After a median follow-up of 3.68 years, 834 of 14,094 patients (5.92%) had SFS events. The incidence rate for SFS was 1.51 per 100 patient-years in the intensive BP group and 1.79 per 100 patient-years in the standard BP group (Log-rank test: P = 0.018; HR: 0.76, 95%CI: 0.65, 0.89, risk difference: 0.98 [95%CI: 0.20, 1.76]) (Table 2 and Fig. 1). Results from the subgroup analysis in the combined (Fig. 2) or separate data of SPRINT (Supplemental Fig. S2) and ACCORD-BP (Supplemental Fig. S3) generally confirmed the findings of the effect of intensive BP treatment on SFS. The interaction between intensive blood pressure lowering and T2DM was nonsignificant (P = 0.90) (Fig. 2).
Kaplan–Meier Curve comparing intensive BP Versus Standard BP on stroke-free survival.
Forest plot of stroke-free survival according to subgroups. Incidence rate per 100 patient-years and HRs of intensive blood pressure treatment effect, compared with patients in the standard blood pressure control group. HRs were calculated by adjusting the analysis by adding the interaction term of the BP treatment group and glycemic treatment group (the SPRINT are treated as standard glycemic) to adjust for the influence of factorial design in the ACCORD study. The interaction term of the BP treatment group and each subgroup was also added to the Cox model among the subgroup analyses.
Further analyses demonstrated the heterogeneity of intensive BP treatment on SFS across the tertiles of stroke risk (HR: 0.76 [95%CI: 0.52, 1.11]; 0.87[0.65, 1.16]; 0.69[0.56, 0.86] for low, intermediate and high-risk categories, respectively) (Table 2). Similar results were found in the SPRINT trial and the ACCORD-BP participants (Supplemental Table S2). We also identified that patients in the high-risk categories have the largest risk difference between groups (2.00 [95%CI: 0.33, 3.68]), although this estimate was not statistically significant for low (0.12 [− 0.85, 1.08]) or intermediate (1.10[− 0.18, 2.37]) categories. Correspondingly, for individuals in the high-risk category, the NNT was estimated to be 50 (95% CI, 25, 232), which is much lower than the low (861) and intermediate-risk categories (91). Meanwhile, we also identified that any or related serious adverse events were more frequent among individuals in the intensive versus standard BP groups across all levels of stroke risk based on the available safety data from the SPRINT trial (Supplemental Table S3).
Discussions
Our pooled analysis of the ACCORD-BP and SPRINT trials demonstrated that patients in the intensive BP treatment group (target SBP < 120 mmHg) had a lower relative and absolute risk of SFS compared with those from the standard BP control group (target SBP < 140 mmHg).
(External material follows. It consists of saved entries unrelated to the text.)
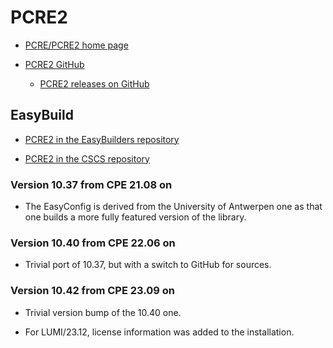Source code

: # PCRE2

  * [PCRE/PCRE2 home page](http://www.pcre.org/)

  * [PCRE2 GitHub](https://github.com/PCRE2Project/pcre2)

      * [PCRE2 releases on GitHub](https://github.com/PCRE2Project/pcre2/releases)


## EasyBuild

  * [PCRE2 in the EasyBuilders repository](https://github.com/easybuilders/easybuild-easyconfigs/tree/develop/easybuild/easyconfigs/p/PCRE2)

  * [PCRE2 in the CSCS repository](https://github.com/eth-cscs/production/tree/master/easybuild/easyconfigs/p/PCRE2)


### Version 10.37 from CPE 21.08 on

  * The EasyConfig is derived from the University of Antwerpen one as that one builds
    a more fully featured version of the library.

### Version 10.40 from CPE 22.06 on

  * Trivial port of 10.37, but with a switch to GitHub for sources.


### Version 10.42 from CPE 23.09 on

  * Trivial version bump of the 10.40 one.

  * For LUMI/23.12, license information was added to the installation.
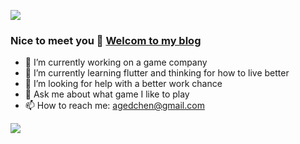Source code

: ![](https://komarev.com/ghpvc/?username=asjqkkkk&color=4F89DE)

### Nice to meet you 👋   [Welcom to my blog](http://oldchen.top/flutter-blog/#/)

- 🔭 I’m currently working on a game company
- 🌱 I’m currently learning flutter and thinking for how to live better
- 🤔 I’m looking for help with a better work chance
- 💬 Ask me about what game I like to play
- 📫 How to reach me: agedchen@gmail.com

![](https://github-readme-stats.vercel.app/api?username=asjqkkkk&show_icons=true&icon_color=4B8EDF&text_color=5C6998&bg_color=ffffff&hide_title=false)


<!--
**asjqkkkk/asjqkkkk** is a ✨ _special_ ✨ repository because its `README.md` (this file) appears on your GitHub profile.

![](https://github-readme-stats.vercel.app/api/top-langs/?username=asjqkkkk) 

Here are some ideas to get you started:

- 🔭 I’m currently working on ...
- 🌱 I’m currently learning ...
- 👯 I’m looking to collaborate on ...
- 🤔 I’m looking for help with ...
- 💬 Ask me about ...
- 📫 How to reach me: ...
- 😄 Pronouns: ...
- ⚡ Fun fact: ...
-->

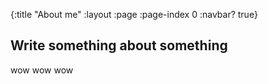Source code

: {:title "About me"
 :layout :page
 :page-index 0
 :navbar? true}

## Write something about something

wow wow wow

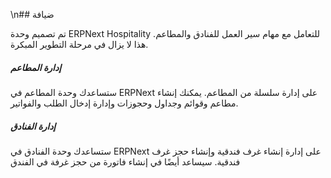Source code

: \n## ضيافة

تم تصميم وحدة ERPNext Hospitality للتعامل مع مهام سير العمل للفنادق والمطاعم. هذا لا يزال في مرحلة التطوير المبكرة.

##### إدارة المطاعم

ستساعدك وحدة المطاعم في ERPNext على إدارة سلسلة من المطاعم. يمكنك إنشاء مطاعم وقوائم وجداول وحجوزات وإدارة إدخال الطلب والفواتير.

##### إدارة الفنادق

ستساعدك وحدة الفنادق في ERPNext على إدارة إنشاء غرف فندقية وإنشاء حجز غرف فندقية. سيساعد أيضًا في إنشاء فاتورة من حجز غرفة في الفندق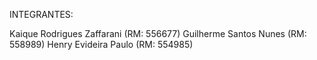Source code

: INTEGRANTES:

Kaique Rodrigues Zaffarani (RM: 556677)
Guilherme Santos Nunes (RM: 558989)
Henry Evideira Paulo (RM: 554985)
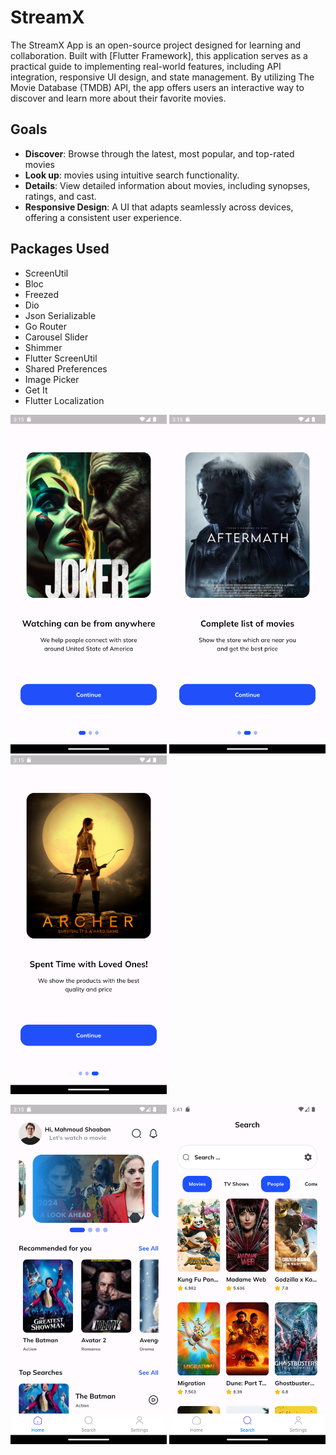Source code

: # StreamX

The StreamX App is an open-source project designed for learning and collaboration. Built with [Flutter Framework], this application serves as a practical guide to implementing real-world features, including API integration, responsive UI design, and state management. By utilizing The Movie Database (TMDB) API, the app offers users an interactive way to discover and learn more about their favorite movies.

## Goals

- **Discover**: Browse through the latest, most popular, and top-rated movies
- **Look up**: movies using intuitive search functionality.
- **Details**: View detailed information about movies, including synopses, ratings, and cast.
- **Responsive Design**: A UI that adapts seamlessly across devices, offering a consistent user experience.

## Packages Used
- ScreenUtil
- Bloc
- Freezed
- Dio
- Json Serializable
- Go Router
- Carousel Slider
- Shimmer
- Flutter ScreenUtil
- Shared Preferences
- Image Picker
- Get It
- Flutter Localization


<p float="center">
  <img src="screenshots\Screenshot_1.png" width="250" />
    <img src="screenshots\Screenshot_2.png" width="250" />
   <img src="screenshots\Screenshot_3.png" width="250" />
</p>


<p float="center">
  <img src="screenshots\Screenshot_4.png" width="250" />
  <img src="screenshots\Screenshot_5.png" width="250" />

</p>

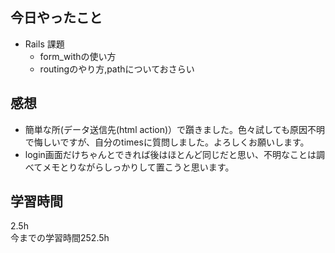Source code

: ## 今日やったこと
- Rails 課題 
  - form_withの使い方
  - routingのやり方,pathについておさらい

## 感想
- 簡単な所(データ送信先(html action)）で躓きました。色々試しても原因不明で悔しいですが、自分のtimesに質問しました。よろしくお願いします。
- login画面だけちゃんとできれば後はほとんど同じだと思い、不明なことは調べてメモとりながらしっかりして置こうと思います。

## 学習時間
2.5h  
今までの学習時間252.5h 

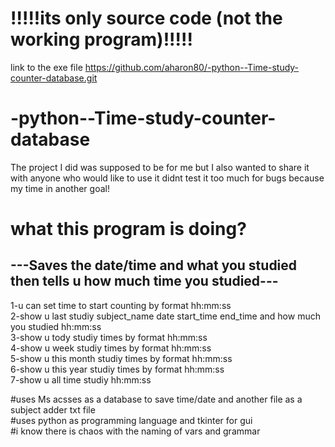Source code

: # !!!!!its only source code (not the working program)!!!!!


link to the exe file 
https://github.com/aharon80/-python--Time-study-counter-database.git

# -python--Time-study-counter-database
The project I did was supposed to be for me but I also wanted to share it with anyone who would like to use it
didnt test it too much for bugs because my time in another goal!

# what this program is doing?
## ---Saves the  date/time and what you studied then tells u how much time you studied---
1-u can set time to start counting by format hh:mm:ss <br />
2-show u last studiy subject_name date start_time end_time and how much you studied hh:mm:ss <br />
3-show u tody studiy times by format hh:mm:ss <br />
4-show u week studiy times by format hh:mm:ss <br />
5-show u this month studiy times by format hh:mm:ss <br />
6-show u this year studiy times by format hh:mm:ss <br />
7-show u all time studiy hh:mm:ss <br />

#uses Ms acsses as a database to save time/date and another file as a subject adder  txt file <br />
#uses python as programming language and tkinter for gui <br />
#i know there is chaos with the naming of vars and grammar <br />


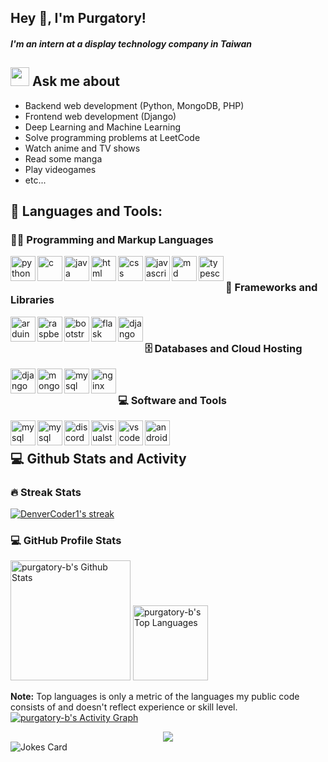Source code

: ## Hey 👋, I'm Purgatory! 
##### I'm an intern at a display technology company in Taiwan
<!-- Social icons section -->

<!-- <a href="https://leetcode.com/tcs900430/">
<img align="left" alt="Leetcode" width="22px" src="https://cdn.jsdelivr.net/npm/simple-icons@v3/icons/leetcode.svg" />
</a>
<a href="https://github.com/purgatory-b/">
<img align="left" alt="Github" width="22px" src="https://cdn.jsdelivr.net/npm/simple-icons@v3/icons/github.svg" />
</a>
<a href="https://mail.google.com/ ">
<img align="left" alt="Gmail" width="22px" src="https://cdn.jsdelivr.net/npm/simple-icons@3.12.2/icons/gmail.svg" />
 </a> -->

## <img src="https://media.giphy.com/media/WUlplcMpOCEmTGBtBW/giphy.gif" width="30"> Ask me about
- Backend web development (Python, MongoDB, PHP)
- Frontend web development (Django)
- Deep Learning and Machine Learning
- Solve programming problems at LeetCode
- Watch anime and TV shows
- Read some manga
- Play videogames
- etc...


## 🔨 Languages and Tools:
<h3>👨‍💻 Programming and Markup Languages</h3>
<a href="https://pytorch.org/" target="_blank"> <img align="left" src="https://raw.githubusercontent.com/rahul-jha98/github_readme_icons/main/language_and_tools/square/python/python.svg" alt="python" height="40px"/> </a>
<a href="https://pytorch.org/" target="_blank"> <img align="left" src="https://skillicons.dev/icons?i=c" alt="c" height="40px"/> </a>
<a href="https://pytorch.org/" target="_blank"> <img align="left" src="https://skillicons.dev/icons?i=java" alt="java" height="40px"/> </a>
<a href="https://pytorch.org/" target="_blank"> <img align="left" src="https://raw.githubusercontent.com/rahul-jha98/github_readme_icons/main/language_and_tools/square/html/html.svg" alt="html" height="40px"/> </a>
<a href="https://pytorch.org/" target="_blank"> <img align="left" src="https://raw.githubusercontent.com/rahul-jha98/github_readme_icons/main/language_and_tools/square/css/css.svg" alt="css" height="40px"/> </a>
<a href="https://pytorch.org/" target="_blank"> <img align="left" src="https://raw.githubusercontent.com/rahul-jha98/github_readme_icons/main/language_and_tools/square/javascript/javascript.svg" alt="javascript" height="40px"/> </a>
<a href="https://pytorch.org/" target="_blank"> <img align="left" src="https://skillicons.dev/icons?i=md" alt="md" height="40px"/> </a>
<a href="https://pytorch.org/" target="_blank"> <img align="left" src="https://skillicons.dev/icons?i=typescript" alt="typescript" height="40px"/> </a>
<br>
<h3>🧰 Frameworks and Libraries</h3>
<a href="https://pytorch.org/" target="_blank"> <img align="left" src="https://skillicons.dev/icons?i=arduino" alt="arduino" height="40px"/> </a>
<a href="https://pytorch.org/" target="_blank"> <img align="left" src="https://skillicons.dev/icons?i=raspberrypi" alt="raspberrypi" height="40px"/> </a>
<a href="https://pytorch.org/" target="_blank"> <img align="left" src="https://skillicons.dev/icons?i=bootstrap" alt="bootstrap" height="40px"/> </a>
<a href="https://pytorch.org/" target="_blank"> <img align="left" src="https://skillicons.dev/icons?i=flask" alt="flask" height="40px"/> </a>
<a href="https://pytorch.org/" target="_blank"> <img align="left" src="https://skillicons.dev/icons?i=django" alt="django" height="40px"/> </a>
<br>
 <h3>🗄️ Databases and Cloud Hosting</h3>
 <a href="https://pytorch.org/" target="_blank"> <img align="left" src="https://skillicons.dev/icons?i=github" alt="django" height="40px"/> </a>
 <a href="https://pytorch.org/" target="_blank"> <img align="left" src="https://skillicons.dev/icons?i=mongodb" alt="mongodb" height="40px"/> </a>
 <a href="https://pytorch.org/" target="_blank"> <img align="left" src="https://skillicons.dev/icons?i=mysql" alt="mysql" height="40px"/> </a>
 <a href="https://pytorch.org/" target="_blank"> <img align="left" src="https://skillicons.dev/icons?i=nginx" alt="nginx" height="40px"/> </a>
<br>
<h3>💻 Software and Tools</h3>
 <a href="https://pytorch.org/" target="_blank"> <img align="left" src="https://skillicons.dev/icons?i=git" alt="mysql" height="40px"/> </a>
  <a href="https://pytorch.org/" target="_blank"> <img align="left" src="https://skillicons.dev/icons?i=discord" alt="mysql" height="40px"/> </a>
   <a href="https://pytorch.org/" target="_blank"> <img align="left" src="https://skillicons.dev/icons?i=ps" alt="discord" height="40px"/> </a>
    <a href="https://pytorch.org/" target="_blank"> <img align="left" src="https://skillicons.dev/icons?i=visualstudio" alt="visualstudio" height="40px"/> </a>
     <a href="https://pytorch.org/" target="_blank"> <img align="left" src="https://skillicons.dev/icons?i=vscode" alt="vscode" height="40px"/> </a>
     <a href="https://pytorch.org/" target="_blank"> <img align="left" src="https://skillicons.dev/icons?i=androidstudio" alt="androidstudio" height="40px"/> </a>
<br >

## 💻 Github Stats and Activity
<p>
 <h3>🔥 Streak Stats</h3>
    <a href="https://github.com/purgatory-b/github-readme-streak-stats">
      <img title="🔥 Get streak stats for your profile at git.io/streak-stats" alt="DenverCoder1's streak" src="https://streak-stats.demolab.com/?user=DenverCoder1&theme=monokai-metallian&hide_border=true"/>
    </a>
    
  </p>
<h3>💻 GitHub Profile Stats</h3>

  <a href="https://github.com/anuraghazra/github-readme-stats"><img alt="purgatory-b's Github Stats" src="https://denvercoder1-github-readme-stats.vercel.app/api/?username=purgatory-b&show_icons=true&include_all_commits=true&count_private=true&theme=react&hide_border=true&bg_color=1F222E&title_color=F85D7F&icon_color=F8D866" height="192px"/></a>
  <a href="https://github.com/anuraghazra/github-readme-stats"><img alt="purgatory-b's Top Languages" src="https://denvercoder1-github-readme-stats.vercel.app/api/top-langs/?username=purgatory-b&langs_count=8&layout=compact&theme=react&hide_border=true&bg_color=1F222E&title_color=F85D7F&icon_color=F8D866&hide=Jupyter%20Notebook,Roff" height="120px"/></a>
  <br/>

<b>Note:</b> Top languages is only a metric of the languages my public code consists of and doesn't reflect experience or skill level.
 <a href="https://github.com/ashutosh00710/github-readme-activity-graph"><img alt="purgatory-b's Activity Graph" src="https://github-readme-activity-graph.cyclic.app/graph/?username=purgatory-b&bg_color=1F222E&color=F8D866&line=F85D7F&point=FFFFFF&hide_border=true" /></a>


<div align="center">
	<img src="https://cdn.jsdelivr.net/gh/purgatory-b/purgatory-b/assets/github-contribution-grid-snake.svg" />
</div>
<img src="https://readme-jokes.vercel.app/api" alt="Jokes Card" />
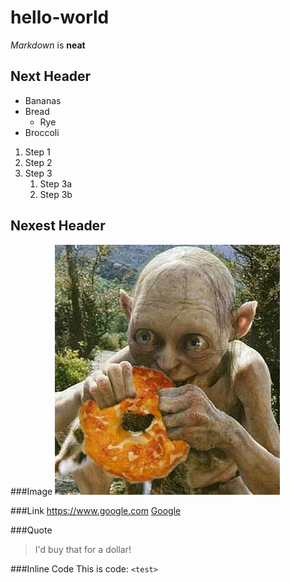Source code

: # hello-world
*Markdown* is **neat**

## Next Header
* Bananas
* Bread
  * Rye
* Broccoli

1. Step 1
1. Step 2
1. Step 3
   1. Step 3a
   1. Step 3b

## Nexest Header
###Image
![Precious!](/gollum-bagel.jpg)

###Link
https://www.google.com
[Google](https://www.google.com)

###Quote
> I'd buy that for a dollar!

###Inline Code
This is code: `<test>`

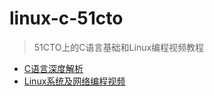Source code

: # linux-c-51cto
> 51CTO上的C语言基础和Linux编程视频教程

+ [C语言深度解析](https://edu.51cto.com/topic/1756.html)
+ [Linux系统及网络编程视频](https://edu.51cto.com/topic/1527.html)
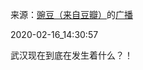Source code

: 来源：[豌豆（来自豆瓣）](https://www.douban.com/people/wondersays/)的[广播](https://www.douban.com/people/wondersays/status/2814716987/)


2020-02-16_14:30:57


武汉现在到底在发生着什么？！
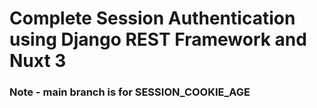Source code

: # Complete Session Authentication using Django REST Framework and Nuxt 3 
### Note - main branch is for SESSION_COOKIE_AGE 

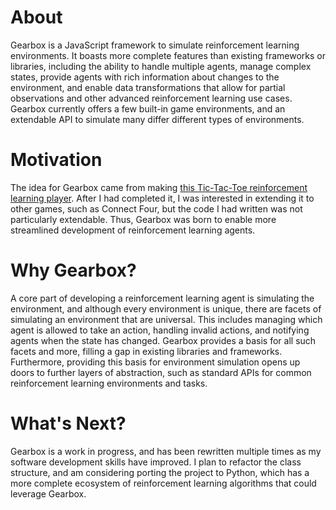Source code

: # About

Gearbox is a JavaScript framework to simulate reinforcement learning
environments. It boasts more complete features than existing frameworks or
libraries, including the ability to handle multiple agents, manage complex
states, provide agents with rich information about changes to the environment,
and enable data transformations that allow for partial observations and other
advanced reinforcement learning use cases. Gearbox currently offers a few
built-in game environments, and an extendable API to simulate many differ
different types of environments.

# Motivation

The idea for Gearbox came from making
[this Tic-Tac-Toe reinforcement learning player](https://github.com/sColin16/Tic-Tac-Toe-Learning).
After I had completed it, I was interested in extending it to other games, such
as Connect Four, but the code I had written was not particularly extendable.
Thus, Gearbox was born to enable more streamlined development of reinforcement
learning agents.

# Why Gearbox?

A core part of developing a reinforcement learning agent is simulating the
environment, and although every environment is unique, there are facets of
simulating an environment that are universal. This includes managing which
agent is allowed to take an action, handling invalid actions, and notifying
agents when the state has changed. Gearbox provides a basis for all such facets
and more, filling a gap in existing libraries and frameworks. Furthermore,
providing this basis for environment simulation opens up doors to further layers
of abstraction, such as standard APIs for common reinforcement learning
environments and tasks.

# What's Next?

Gearbox is a work in progress, and has been rewritten multiple times as my
software development skills have improved. I plan to refactor the class
structure, and am considering porting the project to Python, which has a more
complete ecosystem of reinforcement learning algorithms that could leverage
Gearbox.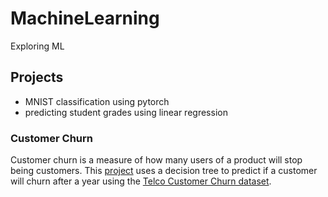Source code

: # MachineLearning
Exploring ML

## Projects
* MNIST classification using pytorch
* predicting student grades using linear regression

### Customer Churn
Customer churn is a measure of how many users of a product will stop being customers. This [project](https://github.com/nathanstefanik/MachineLearning/tree/main/churn) uses a decision tree to predict if a customer will churn after a year using the [Telco Customer Churn dataset](https://www.kaggle.com/blastchar/telco-customer-churn).
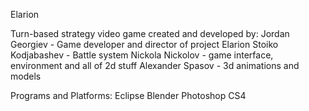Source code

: Elarion

Turn-based strategy video game created and developed by:
Jordan Georgiev - Game developer and director of project Elarion
Stoiko Kodjabashev - Battle system
Nickola Nickolov - game interface, environment and all of 2d stuff
Alexander Spasov - 3d animations and models

Programs and Platforms:
Eclipse
Blender
Photoshop CS4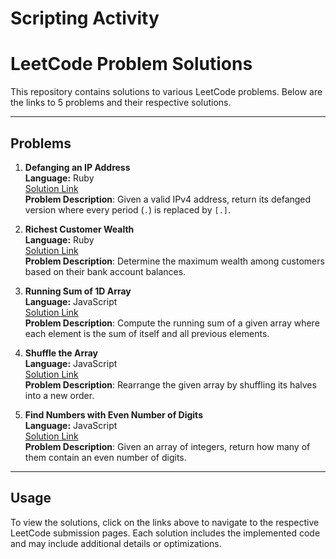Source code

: # Scripting Activity  
# LeetCode Problem Solutions  

This repository contains solutions to various LeetCode problems. Below are the links to 5 problems and their respective solutions.

---

## Problems  

1. **Defanging an IP Address**  
   **Language:** Ruby  
   [Solution Link](https://leetcode.com/submissions/detail/1461554751/)  
   **Problem Description**: Given a valid IPv4 address, return its defanged version where every period (`.`) is replaced by `[.]`.

2. **Richest Customer Wealth**  
   **Language:** Ruby  
   [Solution Link](https://leetcode.com/submissions/detail/1461553284/)  
   **Problem Description**: Determine the maximum wealth among customers based on their bank account balances.

3. **Running Sum of 1D Array**  
   **Language:** JavaScript  
   [Solution Link](https://leetcode.com/submissions/detail/1461552896/)  
   **Problem Description**: Compute the running sum of a given array where each element is the sum of itself and all previous elements.

4. **Shuffle the Array**  
   **Language:** JavaScript  
   [Solution Link](https://leetcode.com/submissions/detail/1461552506/)  
   **Problem Description**: Rearrange the given array by shuffling its halves into a new order.

5. **Find Numbers with Even Number of Digits**  
   **Language:** JavaScript  
   [Solution Link](https://leetcode.com/submissions/detail/1461534558/)  
   **Problem Description**: Given an array of integers, return how many of them contain an even number of digits.

---
## Usage  

To view the solutions, click on the links above to navigate to the respective LeetCode submission pages. Each solution includes the implemented code and may include additional details or optimizations.


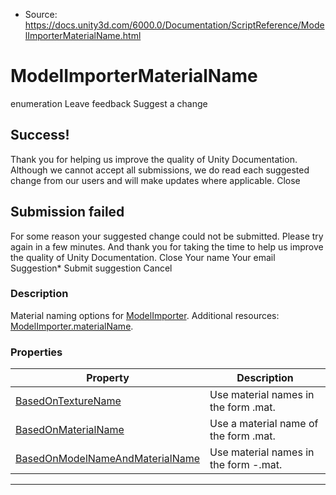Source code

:* Source: https://docs.unity3d.com/6000.0/Documentation/ScriptReference/ModelImporterMaterialName.html

# ModelImporterMaterialName
enumeration
Leave feedback
Suggest a change
## Success!
Thank you for helping us improve the quality of Unity Documentation. Although we cannot accept all submissions, we do read each suggested change from our users and will make updates where applicable.
Close
## Submission failed
For some reason your suggested change could not be submitted. Please <a>try again</a> in a few minutes. And thank you for taking the time to help us improve the quality of Unity Documentation.
Close
Your name Your email Suggestion* Submit suggestion
Cancel
### Description
Material naming options for [ModelImporter](https://docs.unity3d.com/6000.0/Documentation/ScriptReference/ModelImporter.html).
Additional resources: [ModelImporter.materialName](https://docs.unity3d.com/6000.0/Documentation/ScriptReference/ModelImporter-materialName.html).
### Properties
Property | Description  
---|---  
[BasedOnTextureName](https://docs.unity3d.com/6000.0/Documentation/ScriptReference/ModelImporterMaterialName.BasedOnTextureName.html) | Use material names in the form <textureName>.mat.  
[BasedOnMaterialName](https://docs.unity3d.com/6000.0/Documentation/ScriptReference/ModelImporterMaterialName.BasedOnMaterialName.html) | Use a material name of the form <materialName>.mat.  
[BasedOnModelNameAndMaterialName](https://docs.unity3d.com/6000.0/Documentation/ScriptReference/ModelImporterMaterialName.BasedOnModelNameAndMaterialName.html) | Use material names in the form <modelFileName>-<materialName>.mat.  
* * *
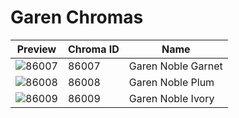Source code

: # Garen Chromas

| Preview | Chroma ID | Name |
|---------|-----------|------|
| ![86007](https://raw.communitydragon.org/latest/plugins/rcp-be-lol-game-data/global/default/v1/champion-chroma-images/86/86007.png) | 86007 | Garen Noble Garnet |
| ![86008](https://raw.communitydragon.org/latest/plugins/rcp-be-lol-game-data/global/default/v1/champion-chroma-images/86/86008.png) | 86008 | Garen Noble Plum |
| ![86009](https://raw.communitydragon.org/latest/plugins/rcp-be-lol-game-data/global/default/v1/champion-chroma-images/86/86009.png) | 86009 | Garen Noble Ivory |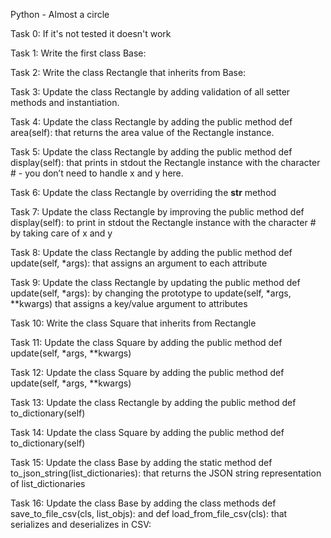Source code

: Python - Almost a circle

Task 0: If it's not tested it doesn't work 


Task 1: Write the first class Base:

Task 2: Write the class Rectangle that inherits from Base:

Task 3: Update the class Rectangle by adding validation of all setter methods and instantiation. 

Task 4: Update the class Rectangle by adding the public method def area(self): that returns the area value of the Rectangle instance.

Task 5: Update the class Rectangle by adding the public method def display(self): that prints in stdout the Rectangle instance with the character # - you don’t need to handle x and y here.

Task 6: Update the class Rectangle by overriding the __str__ method 

Task 7: Update the class Rectangle by improving the public method def display(self): to print in stdout the Rectangle instance with the character # by taking care of x and y

Task 8: Update the class Rectangle by adding the public method def update(self, *args): that assigns an argument to each attribute

Task 9: Update the class Rectangle by updating the public method def update(self, *args): by changing the prototype to update(self, *args, **kwargs) that assigns a key/value argument to attributes

Task 10: Write the class Square that inherits from Rectangle

Task 11: Update the class Square by adding the public method def update(self, *args, **kwargs)

Task 12: Update the class Square by adding the public method def update(self, *args, **kwargs)

Task 13: Update the class Rectangle by adding the public method def to_dictionary(self)

Task 14: Update the class Square by adding the public method def to_dictionary(self)

Task 15: Update the class Base by adding the static method def to_json_string(list_dictionaries): that returns the JSON string representation of list_dictionaries

Task 16: Update the class Base by adding the class methods def save_to_file_csv(cls, list_objs): and def load_from_file_csv(cls): that serializes and deserializes in CSV:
Additionally, our study indicated that the heterogeneity of intensive BP treatment benefit existed across the tertiles of stroke risk, with a significant reduction in SFS among the group at the highest stroke risk based upon the R-FSRS.
Many observational studies have documented a progressive increase in CVD risk as SBP rises above 115 mm Hg16,17. According to the estimation from the INTERSTROKE study, high BP is the most important contributor among the 10 most commonly identified major modifiable risk factors, which accounts for 48% of the population attributable risk for stroke development1. Thus, BP lowering is regarded as the important strategy for stroke prevention, which has been proven by several randomized trials4,18. However, previous analyses for the SPRINT and ACCORD-BP trials found inconsistent results on the stroke risk reduction from the intensive BP treatment, where a significant treatment benefit was found in the ACCORD-BP trial but not in the SPRINT trial. On the contrary, it is noteworthy that a significant death reduction in the SPRINT trial but not in the ACCORD-BP trial6,7. This brought us attention to the presence of so-called “terminal competing risks” in both trials as a stroke could not be observed if the patient dies before its occurrence19,20. Meanwhile, investigators argued that studies treating the death as censoring in traditional survival analyses can have a depletion of susceptible issue, especially when one of the treatments has a strong effect on the occurrence of a terminal event (eg. death)21,22,23. Therefore, our study, following the recommendation from Zachary R. McCaw et al.11 re-analyzed the two trial data using SFS as the outcome of interest. We consistently found that intensive BP treatment could improve SFS in the pooled and individual trials.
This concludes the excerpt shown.